Remarkable County Court possession action – 56 possession orders, 9 parties, for the price of one issue fee
Joe Ollech, instructed by Rudi Ramdarshan at Ronald Fletcher Baker LLP, acted for six landlords in a remarkable case that will go unreported as in effect it simply led to a series of forfeiture possession orders. It deserves, however, to be of great interest to practitioners and large-scale landlords as it is in fact an imaginative triumph of making the CPR work in favour of efficiency and massive time and cost saving.
The background facts were these. Six claimants (all companies) were part of a group structure. Each of them owned a number of properties – 56 in all, between them – across 15 different London boroughs. At all material times they were represented in their property dealings by a single managing agency. The four defendants (three companies, one individual) were also connected, via the individual.
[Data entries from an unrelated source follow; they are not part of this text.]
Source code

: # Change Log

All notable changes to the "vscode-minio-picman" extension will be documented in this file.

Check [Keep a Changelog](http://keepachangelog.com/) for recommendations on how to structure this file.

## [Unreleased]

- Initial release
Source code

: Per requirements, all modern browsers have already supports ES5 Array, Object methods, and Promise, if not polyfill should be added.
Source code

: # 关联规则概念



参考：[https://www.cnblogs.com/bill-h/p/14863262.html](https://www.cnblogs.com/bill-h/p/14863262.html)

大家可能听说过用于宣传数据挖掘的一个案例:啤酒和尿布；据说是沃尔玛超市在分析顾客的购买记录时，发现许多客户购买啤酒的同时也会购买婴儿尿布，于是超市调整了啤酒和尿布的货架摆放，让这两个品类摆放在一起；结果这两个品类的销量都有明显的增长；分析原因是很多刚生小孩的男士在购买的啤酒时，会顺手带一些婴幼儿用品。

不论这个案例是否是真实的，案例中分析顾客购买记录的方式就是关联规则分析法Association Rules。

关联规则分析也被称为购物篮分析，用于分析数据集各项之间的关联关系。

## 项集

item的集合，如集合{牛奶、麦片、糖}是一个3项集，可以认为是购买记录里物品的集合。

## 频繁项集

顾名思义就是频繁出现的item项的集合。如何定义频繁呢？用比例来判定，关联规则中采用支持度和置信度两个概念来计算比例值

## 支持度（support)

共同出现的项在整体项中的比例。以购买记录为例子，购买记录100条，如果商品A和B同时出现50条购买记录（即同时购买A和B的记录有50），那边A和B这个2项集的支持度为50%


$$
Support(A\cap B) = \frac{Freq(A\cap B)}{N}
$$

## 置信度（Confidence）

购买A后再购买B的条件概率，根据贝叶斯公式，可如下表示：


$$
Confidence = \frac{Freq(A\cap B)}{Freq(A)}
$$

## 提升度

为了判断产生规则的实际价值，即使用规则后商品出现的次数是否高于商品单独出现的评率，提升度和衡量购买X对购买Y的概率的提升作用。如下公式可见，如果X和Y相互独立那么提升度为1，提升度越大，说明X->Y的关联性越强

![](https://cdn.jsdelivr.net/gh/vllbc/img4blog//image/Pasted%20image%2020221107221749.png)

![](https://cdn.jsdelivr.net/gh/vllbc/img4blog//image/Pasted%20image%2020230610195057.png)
The three companies were his vehicles for renting properties, and his business was sub-letting these properties to local authorities for emergency accommodation.
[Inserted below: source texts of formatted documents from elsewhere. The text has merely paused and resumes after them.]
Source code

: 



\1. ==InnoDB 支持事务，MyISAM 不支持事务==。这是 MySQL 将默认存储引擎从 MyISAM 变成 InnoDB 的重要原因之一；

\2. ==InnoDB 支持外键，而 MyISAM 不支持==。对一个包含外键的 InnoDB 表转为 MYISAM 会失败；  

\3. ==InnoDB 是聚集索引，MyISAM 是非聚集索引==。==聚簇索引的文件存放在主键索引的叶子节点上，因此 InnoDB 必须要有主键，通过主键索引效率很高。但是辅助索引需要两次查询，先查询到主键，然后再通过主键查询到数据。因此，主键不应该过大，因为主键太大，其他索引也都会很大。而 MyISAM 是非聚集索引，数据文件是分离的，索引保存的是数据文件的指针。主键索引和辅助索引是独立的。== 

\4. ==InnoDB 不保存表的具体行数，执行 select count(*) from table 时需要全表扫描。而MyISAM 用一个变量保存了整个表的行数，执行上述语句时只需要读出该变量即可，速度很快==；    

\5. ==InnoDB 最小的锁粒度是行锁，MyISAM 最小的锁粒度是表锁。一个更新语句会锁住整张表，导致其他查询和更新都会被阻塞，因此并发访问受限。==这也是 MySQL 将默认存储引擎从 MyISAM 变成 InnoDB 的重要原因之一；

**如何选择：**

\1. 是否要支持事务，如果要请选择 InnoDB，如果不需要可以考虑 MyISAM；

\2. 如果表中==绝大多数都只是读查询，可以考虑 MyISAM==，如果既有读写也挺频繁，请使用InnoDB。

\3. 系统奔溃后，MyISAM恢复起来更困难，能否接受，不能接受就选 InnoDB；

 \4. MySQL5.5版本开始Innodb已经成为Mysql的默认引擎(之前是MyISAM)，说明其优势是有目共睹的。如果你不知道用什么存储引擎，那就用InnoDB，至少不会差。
There were thus 56 separate leases, each with a single landlord and a single tenant, save that with these background features there were substantial commonalities of fact. It was therefore possible to identify and group various properties – e.g. properties a, b and c were let by C1 to D2, and properties d, e, and f were let by C4 to D1 etc.
Every single defendant fell into arrears on every single property. Each landlord was entitled to forfeit each lease. The starting point would ordinarily be that this would give rise to 56 separate possession actions, each in their appropriate county court, and each giving rise to its own possibility of defence and applications for relief etc. This, whilst strictly speaking correct, would obviously give rise to a large cost burden in court fees alone, plus the added costs of each separate pieces of litigation. An alternative strategy could have been to issue one claim per landlord, with several properties dealt with under one claim, or perhaps to identify properties that were each situated in the area of a given County Court and try to group them together in that fashion. Ronald Fletcher Baker LLP, advised by Joe Ollech, however, adopted an even bolder strategy.
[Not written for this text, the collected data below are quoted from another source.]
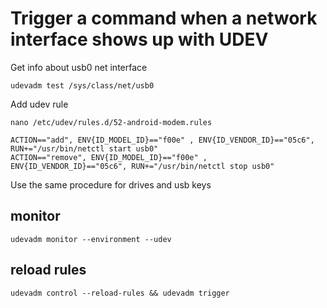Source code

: Trigger a command when a network interface shows up with UDEV
=============================================================

Get info about usb0 net interface

	udevadm test /sys/class/net/usb0

Add udev rule

	nano /etc/udev/rules.d/52-android-modem.rules

	ACTION=="add", ENV{ID_MODEL_ID}=="f00e" , ENV{ID_VENDOR_ID}=="05c6", RUN+="/usr/bin/netctl start usb0"
	ACTION=="remove", ENV{ID_MODEL_ID}=="f00e" , ENV{ID_VENDOR_ID}=="05c6", RUN+="/usr/bin/netctl stop usb0"

Use the same procedure for drives and usb keys

monitor
-------

	udevadm monitor --environment --udev

reload rules
------------

	udevadm control --reload-rules && udevadm trigger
One single claim form was issued in the Central London County Court, with six claimants and four defendants specified. That meant one issue fee. An enormous amount of behind the scenes work by Ronald Fletcher Baker LLP went into preparing a watertight spreadsheet that identified every single property and lease, the parties to each lease, and the arrears outstanding. The Particulars of Claim then presented all these claims under one rubric, seeking a possession order and money judgment in each. It was averred that under Rule 7.3 and 19.1 of the CPR this was a legitimate presentation of the multiple claims. They provide that “A claimant may use a single claim form to start all claims which can be conveniently disposed of in the same proceedings” and “Any number of claimants or defendants may be joined as parties to the claim”.
On issuing the claim the court was asked to allow substantially more time for the first return hearing, in the hope that the court would be prepared to consider the merits of each claim and make all the appropriate orders. Likewise, careful and detailed work was done to update the evidence of arrears, and to draft an appropriate single order, under one claim number, that would award possession and money judgment of the multiple parties to each claimant severally.
This innovative approach paid off. Despite representation on the defendants’ behalves the District Judge accepted the sense and force of the claimants’ position. There being no defence to the underlying claims for possession, the court made multiple orders for possession and money judgment in one claim, and at the first return hearing. For the price of one issue fee six landlords were able to take back control of 56 properties and were awarded judgment for sums totalling in excess of £750,000 across the portfolio. They were also awarded costs (subject to detailed assessment), which whilst high for what the court would ordinarily see on a 55.8 hearing, were nothing like what the costs would have been 56 separate actions given the pooled resources and economies of scale.
This case deserves attention, as it is a remarkable example of what can be achieved within the scope of the rules. Of course, the facts have to be right, and it is not every landlord of multiple properties who might be able to bandwagon cases together in this way, but it may often be worth considering what might be possible. It also needs to be stressed that thorough preparation and ferocious attention to detail in the marshalling and presentation of the evidence, which called for close co-operation and teamwork between counsel and instructing solicitor, was crucial in giving the court a very clear understanding of it was being asked to do.